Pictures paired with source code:
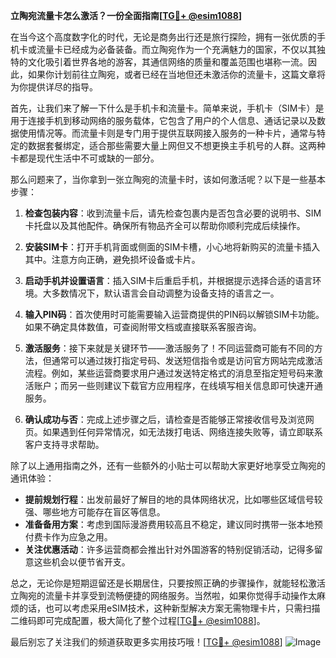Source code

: **立陶宛流量卡怎么激活？一份全面指南[[TG💪+ @esim1088](https://t.me/s/esim1088)]**

在当今这个高度数字化的时代，无论是商务出行还是旅行探险，拥有一张优质的手机卡或流量卡已经成为必备装备。而立陶宛作为一个充满魅力的国家，不仅以其独特的文化吸引着世界各地的游客，其通信网络的质量和覆盖范围也堪称一流。因此，如果你计划前往立陶宛，或者已经在当地但还未激活你的流量卡，这篇文章将为你提供详尽的指导。

首先，让我们来了解一下什么是手机卡和流量卡。简单来说，手机卡（SIM卡）是用于连接手机到移动网络的服务载体，它包含了用户的个人信息、通话记录以及数据使用情况等。而流量卡则是专门用于提供互联网接入服务的一种卡片，通常与特定的数据套餐绑定，适合那些需要大量上网但又不想更换主手机号的人群。这两种卡都是现代生活中不可或缺的一部分。

那么问题来了，当你拿到一张立陶宛的流量卡时，该如何激活呢？以下是一些基本步骤：

1. **检查包装内容**：收到流量卡后，请先检查包裹内是否包含必要的说明书、SIM卡托盘以及其他配件。确保所有物品齐全可以帮助你顺利完成后续操作。

2. **安装SIM卡**：打开手机背面或侧面的SIM卡槽，小心地将新购买的流量卡插入其中。注意方向正确，避免损坏设备或卡片。

3. **启动手机并设置语言**：插入SIM卡后重启手机，并根据提示选择合适的语言环境。大多数情况下，默认语言会自动调整为设备支持的语言之一。

4. **输入PIN码**：首次使用时可能需要输入运营商提供的PIN码以解锁SIM卡功能。如果不确定具体数值，可查阅附带文档或直接联系客服咨询。

5. **激活服务**：接下来就是关键环节——激活服务了！不同运营商可能有不同的方法，但通常可以通过拨打指定号码、发送短信指令或是访问官方网站完成激活流程。例如，某些运营商要求用户通过发送特定格式的消息至指定短号码来激活账户；而另一些则建议下载官方应用程序，在线填写相关信息即可快速开通服务。

6. **确认成功与否**：完成上述步骤之后，请检查是否能够正常接收信号及浏览网页。如果遇到任何异常情况，如无法拨打电话、网络连接失败等，请立即联系客户支持寻求帮助。

除了以上通用指南之外，还有一些额外的小贴士可以帮助大家更好地享受立陶宛的通讯体验：

- **提前规划行程**：出发前最好了解目的地的具体网络状况，比如哪些区域信号较强、哪些地方可能存在盲区等信息。
- **准备备用方案**：考虑到国际漫游费用较高且不稳定，建议同时携带一张本地预付费卡作为应急之用。
- **关注优惠活动**：许多运营商都会推出针对外国游客的特别促销活动，记得多留意这些机会以便节省开支。

总之，无论你是短期逗留还是长期居住，只要按照正确的步骤操作，就能轻松激活立陶宛的流量卡并享受到流畅便捷的网络服务。当然啦，如果你觉得手动操作太麻烦的话，也可以考虑采用eSIM技术，这种新型解决方案无需物理卡片，只需扫描二维码即可完成配置，极大简化了整个过程[[TG💪+ @esim1088](https://t.me/s/esim1088)]。

最后别忘了关注我们的频道获取更多实用技巧哦！[[TG💪+ @esim1088](https://t.me/s/esim1088)] ![Image](https://i.postimg.cc/4NQfJmqS/Snipaste-2025-05-13-00-14-12.png)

TASK BRIEF: When copying the entries, drop the images and keep every line exact.

WRITTEN ANSWER:
Source code

: **立陶宛流量卡怎么激活？一份全面指南[[TG💪+ @esim1088](https://t.me/s/esim1088)]**

在当今这个高度数字化的时代，无论是商务出行还是旅行探险，拥有一张优质的手机卡或流量卡已经成为必备装备。而立陶宛作为一个充满魅力的国家，不仅以其独特的文化吸引着世界各地的游客，其通信网络的质量和覆盖范围也堪称一流。因此，如果你计划前往立陶宛，或者已经在当地但还未激活你的流量卡，这篇文章将为你提供详尽的指导。

首先，让我们来了解一下什么是手机卡和流量卡。简单来说，手机卡（SIM卡）是用于连接手机到移动网络的服务载体，它包含了用户的个人信息、通话记录以及数据使用情况等。而流量卡则是专门用于提供互联网接入服务的一种卡片，通常与特定的数据套餐绑定，适合那些需要大量上网但又不想更换主手机号的人群。这两种卡都是现代生活中不可或缺的一部分。

那么问题来了，当你拿到一张立陶宛的流量卡时，该如何激活呢？以下是一些基本步骤：

1. **检查包装内容**：收到流量卡后，请先检查包裹内是否包含必要的说明书、SIM卡托盘以及其他配件。确保所有物品齐全可以帮助你顺利完成后续操作。

2. **安装SIM卡**：打开手机背面或侧面的SIM卡槽，小心地将新购买的流量卡插入其中。注意方向正确，避免损坏设备或卡片。

3. **启动手机并设置语言**：插入SIM卡后重启手机，并根据提示选择合适的语言环境。大多数情况下，默认语言会自动调整为设备支持的语言之一。

4. **输入PIN码**：首次使用时可能需要输入运营商提供的PIN码以解锁SIM卡功能。如果不确定具体数值，可查阅附带文档或直接联系客服咨询。

5. **激活服务**：接下来就是关键环节——激活服务了！不同运营商可能有不同的方法，但通常可以通过拨打指定号码、发送短信指令或是访问官方网站完成激活流程。例如，某些运营商要求用户通过发送特定格式的消息至指定短号码来激活账户；而另一些则建议下载官方应用程序，在线填写相关信息即可快速开通服务。

6. **确认成功与否**：完成上述步骤之后，请检查是否能够正常接收信号及浏览网页。如果遇到任何异常情况，如无法拨打电话、网络连接失败等，请立即联系客户支持寻求帮助。

除了以上通用指南之外，还有一些额外的小贴士可以帮助大家更好地享受立陶宛的通讯体验：

- **提前规划行程**：出发前最好了解目的地的具体网络状况，比如哪些区域信号较强、哪些地方可能存在盲区等信息。
- **准备备用方案**：考虑到国际漫游费用较高且不稳定，建议同时携带一张本地预付费卡作为应急之用。
- **关注优惠活动**：许多运营商都会推出针对外国游客的特别促销活动，记得多留意这些机会以便节省开支。

总之，无论你是短期逗留还是长期居住，只要按照正确的步骤操作，就能轻松激活立陶宛的流量卡并享受到流畅便捷的网络服务。当然啦，如果你觉得手动操作太麻烦的话，也可以考虑采用eSIM技术，这种新型解决方案无需物理卡片，只需扫描二维码即可完成配置，极大简化了整个过程[[TG💪+ @esim1088](https://t.me/s/esim1088)]。

最后别忘了关注我们的频道获取更多实用技巧哦！[[TG💪+ @esim1088](https://t.me/s/esim1088)] ![Image](https://i.postimg.cc/4NQfJmqS/Snipaste-2025-05-13-00-14-12.png)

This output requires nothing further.